Please note that SNP map weight is not affected by mapping to an “unplaced” contig.(10/25/06)

What does TER[*] for a non-synonymous coding change mean?

TER[*] means that the variation changed the codon to a termination codon (Ter or *), which causes premature termination of the protein. (10/25/06)

Does dbSNP have a file that contains SNPs in IUPAC code for the entire human genome?

Sorry, there isn't a file with the variations encoded in IUPAC code for the entire human genome. (1/10/05)

Can you recommend literature that describes standard nomenclature for sequence variations?

Recommendations for description of sequence variations can be obtained from the Human Genome Variation Society. (5/18/05)

Position Notation for Variations

The variation position notation for rs1922237 is: “12382526^12382527”. What does this notation mean?

In this case, the contig has a deletion at the SNP position and actually has a new "allele" (a deletion) that was not reported by the submitters to dbSNP.

When a contig has a deletion at a SNP position, it does not necessarily mean that the SNP is a DIP (Deletion Insertion Polymorphisim), since dbSNP does not always have an exhaustive list of variation alleles for each SNP.

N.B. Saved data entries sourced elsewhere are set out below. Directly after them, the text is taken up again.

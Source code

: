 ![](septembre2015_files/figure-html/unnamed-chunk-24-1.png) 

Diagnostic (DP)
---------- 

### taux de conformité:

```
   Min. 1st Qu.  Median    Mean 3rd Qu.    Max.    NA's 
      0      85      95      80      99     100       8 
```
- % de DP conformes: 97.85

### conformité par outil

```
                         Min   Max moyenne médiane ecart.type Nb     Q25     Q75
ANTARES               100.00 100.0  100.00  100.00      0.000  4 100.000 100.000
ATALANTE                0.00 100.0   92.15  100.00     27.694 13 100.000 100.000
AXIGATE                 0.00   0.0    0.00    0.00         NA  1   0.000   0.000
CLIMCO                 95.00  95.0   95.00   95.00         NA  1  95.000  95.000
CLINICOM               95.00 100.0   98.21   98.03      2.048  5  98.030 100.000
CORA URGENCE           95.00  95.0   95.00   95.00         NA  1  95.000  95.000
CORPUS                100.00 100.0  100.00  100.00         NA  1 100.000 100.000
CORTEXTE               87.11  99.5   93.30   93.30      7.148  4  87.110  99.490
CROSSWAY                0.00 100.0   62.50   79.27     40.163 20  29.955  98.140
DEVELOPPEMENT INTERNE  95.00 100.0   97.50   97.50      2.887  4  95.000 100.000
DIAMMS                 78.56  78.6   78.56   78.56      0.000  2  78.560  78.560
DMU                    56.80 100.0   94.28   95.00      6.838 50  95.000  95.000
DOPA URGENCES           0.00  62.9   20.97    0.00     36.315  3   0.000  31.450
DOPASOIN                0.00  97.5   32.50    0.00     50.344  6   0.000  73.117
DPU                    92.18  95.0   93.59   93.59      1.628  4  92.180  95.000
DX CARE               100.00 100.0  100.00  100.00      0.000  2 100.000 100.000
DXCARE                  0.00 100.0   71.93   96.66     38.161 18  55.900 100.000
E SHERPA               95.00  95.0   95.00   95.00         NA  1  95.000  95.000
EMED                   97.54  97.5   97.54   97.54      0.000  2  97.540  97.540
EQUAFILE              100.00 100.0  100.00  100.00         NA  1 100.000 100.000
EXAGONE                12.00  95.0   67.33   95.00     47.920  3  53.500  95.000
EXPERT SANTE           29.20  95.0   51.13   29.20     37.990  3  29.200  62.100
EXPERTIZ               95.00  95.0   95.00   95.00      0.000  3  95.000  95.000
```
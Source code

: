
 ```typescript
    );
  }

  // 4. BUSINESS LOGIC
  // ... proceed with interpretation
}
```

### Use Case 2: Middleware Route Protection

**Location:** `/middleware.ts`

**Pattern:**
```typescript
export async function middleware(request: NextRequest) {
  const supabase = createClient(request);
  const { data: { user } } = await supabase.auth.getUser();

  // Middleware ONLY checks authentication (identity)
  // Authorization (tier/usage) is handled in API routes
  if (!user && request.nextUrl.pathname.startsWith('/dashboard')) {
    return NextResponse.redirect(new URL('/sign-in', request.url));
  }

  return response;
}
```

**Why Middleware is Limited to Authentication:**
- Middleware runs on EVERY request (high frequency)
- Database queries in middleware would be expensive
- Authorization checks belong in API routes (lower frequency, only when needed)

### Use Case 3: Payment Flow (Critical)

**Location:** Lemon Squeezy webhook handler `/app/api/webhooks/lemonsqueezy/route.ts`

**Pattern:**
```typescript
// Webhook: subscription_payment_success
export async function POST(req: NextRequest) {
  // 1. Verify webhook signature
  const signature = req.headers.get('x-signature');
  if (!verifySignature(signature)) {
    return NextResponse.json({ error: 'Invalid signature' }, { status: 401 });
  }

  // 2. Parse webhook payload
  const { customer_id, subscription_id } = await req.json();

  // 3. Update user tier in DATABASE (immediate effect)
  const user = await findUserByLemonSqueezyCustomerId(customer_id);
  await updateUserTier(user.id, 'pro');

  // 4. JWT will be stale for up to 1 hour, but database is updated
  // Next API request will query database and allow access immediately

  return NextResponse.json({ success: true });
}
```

The SNP to contig positions in SNP builds so far have three loc_type(s), each of which has a specific notation:

  • loc_type 1, where the contig has multiple bases. The range for loc_type 1 is: “asn-from < asn-to”, which is written as "asn-from..asn-to".
  • loc_type 2, where the contig has exactly one base. The range for loc_type 2 is: exact, where “asn-from = asn-to”, and is written as "asn-from"
  • loc_type 3, where the contig has a deletion. The range for loc_type 3 is: between, where “asn-to = asn-from+1”, and is written as "asn-from^asn-to”. This loc_type does not depend on the SNP variation class, whether it is a true SNP or a DIP. (9/19/05)

The variation position notation for rs10600037 is: “DIP(+) seq 12489885..12489886”. What does this notation mean?

If there are multiple bases at a SNP position on the contig, then ".." is used to show the location of the variation. In this example, rs10600037 has the deletion insertion polymorphisim (DIP)” —/TG, where the two bases "TG" align at the SNP variation position: 12489885..12489886 on the contig.

The SNP to contig positions in SNP builds so far have three loc_type(s), each of which has a specific notation:

  • loc_type 1, where the contig has multiple bases. The range for loc_type 1 is: “asn-from < asn-to”, which is written as "asn-from..asn-to".
  • loc_type 2, where the contig has exactly one base. The range for loc_type 2 is: exact, where “asn-from = asn-to”, and is written as "asn-from"
  • loc_type 3, where the contig has a deletion. The range for loc_type 3 is:
    between, where “asn-to = asn-from+1”, and is written as "asn-from^asn-to”. This loc_type does not depend on the SNP variation class, whether it is a true SNP or a DIP. (9/19/05)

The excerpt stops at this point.